Catholic bishops on Saturday wrapped up a divisive synod by approving a compromise report reflecting a stalemate in the battle between the Church's conservative and liberal wings over its approach to sex, love and marriage.
The document, which Pope Francis is free to ignore or implement as he sees fit, fudges the key issue of whether divorced and remarried believers should be allowed to play a full role in the Church.
And it confirms the pullback from the more explicit opening to lesbian and gay believers supported by progressives when the review of teaching on the family was launched last year.
But it also leaves Francis with room for manoeuvre should he wish to defy his conservative opponents and push on with his attempt to make the Church more relevant and more welcoming towards believers who find themselves in breach of its rules.
Francis, who recognised in closing remarks that the three-week synod had exposed deep divisions in the Catholic family, now has to decide if and when he updates guidelines on Catholic teaching.
The text approved Saturday advocates a "case-by-case" approach to the most controversial question, the handling of divorced and remarried believers, saying they need to play a greater role in the Church but stopping short of explicitly ending the current ban on their receiving communion.
People in this situation need to be treated with discernment, allowed to play a greater role in the Church and not made to feel as if they have been excommunicated, the document states.
Underlining how controversial this section of the text was, the paragraphs related to divorced and remarried believers only just scraped the required two thirds of synod votes to gain approval.
The document includes only one brief article on the Church's approach to gay believers, framing the question in terms of how priests can help support families who have "persons with homosexual tendencies" in their midst.

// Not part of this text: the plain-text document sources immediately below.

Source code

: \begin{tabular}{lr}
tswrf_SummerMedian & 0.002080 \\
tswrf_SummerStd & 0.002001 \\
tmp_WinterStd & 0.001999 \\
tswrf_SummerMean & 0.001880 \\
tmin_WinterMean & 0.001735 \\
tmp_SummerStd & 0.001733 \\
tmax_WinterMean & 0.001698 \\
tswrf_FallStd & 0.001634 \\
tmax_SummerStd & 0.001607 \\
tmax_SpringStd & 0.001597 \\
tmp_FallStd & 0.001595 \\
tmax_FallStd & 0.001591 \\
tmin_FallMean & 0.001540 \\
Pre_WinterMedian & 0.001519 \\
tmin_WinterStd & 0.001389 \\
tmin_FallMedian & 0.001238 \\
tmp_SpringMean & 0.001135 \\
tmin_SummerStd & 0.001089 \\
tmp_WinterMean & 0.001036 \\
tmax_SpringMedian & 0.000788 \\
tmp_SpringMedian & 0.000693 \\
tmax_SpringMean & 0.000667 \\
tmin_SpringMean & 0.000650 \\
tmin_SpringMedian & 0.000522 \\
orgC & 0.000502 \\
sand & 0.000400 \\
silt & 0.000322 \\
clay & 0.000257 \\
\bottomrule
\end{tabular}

It reiterates that the Church believes every person, regardless of their sexuality, is worthy of respect and a reception which takes care to "avoid every sign of unjust discrimination".
But it strongly reiterates the Church's opposition to gay marriage, saying: "There are absolutely no grounds for considering homosexual unions to be similar or even remotely analogous to God's plan for marriage and the family."
The emphasis contrasted sharply with first drafts last year which spoke of recognising the value of loving same-sex relationships, to the outrage of those opposed to any dilution of Church teaching that homosexuality amounts to a kind of disorder.
In closing remarks, Francis said the synod had been about confronting "today's realities" without "burying our heads in the sand".
He said the divisions that had emerged reflected important cultural differences which the Church should embrace in the way it applies its teaching -- an ambiguous comment that will concern conservatives.
"We have also seen that what seems normal for a bishop on one continent is considered strange and almost scandalous for a bishop from another," he said.
Francis, 78, also appeared to take a new swipe at the conservatives who had accused him of rigging the synod's organisation to try to engineer progressive conclusions.
"The different opinions which were freely expressed -- and at times, unfortunately, not in entirely well-meaning ways -- certainly led to a rich and lively dialogue," he said.
With conservative clerics talking of "Beasts of the Apocalypse" and the "whiff of Satan" stalking the synod, the debates of the last three weeks were played out against backdrop of frenzied claim and counter-claim.
It made for riveting drama and lively headlines but there are many who fear the gathering will be remembered primarily for the divisions on display rather than any progress on making the Church more relevant to the modern world.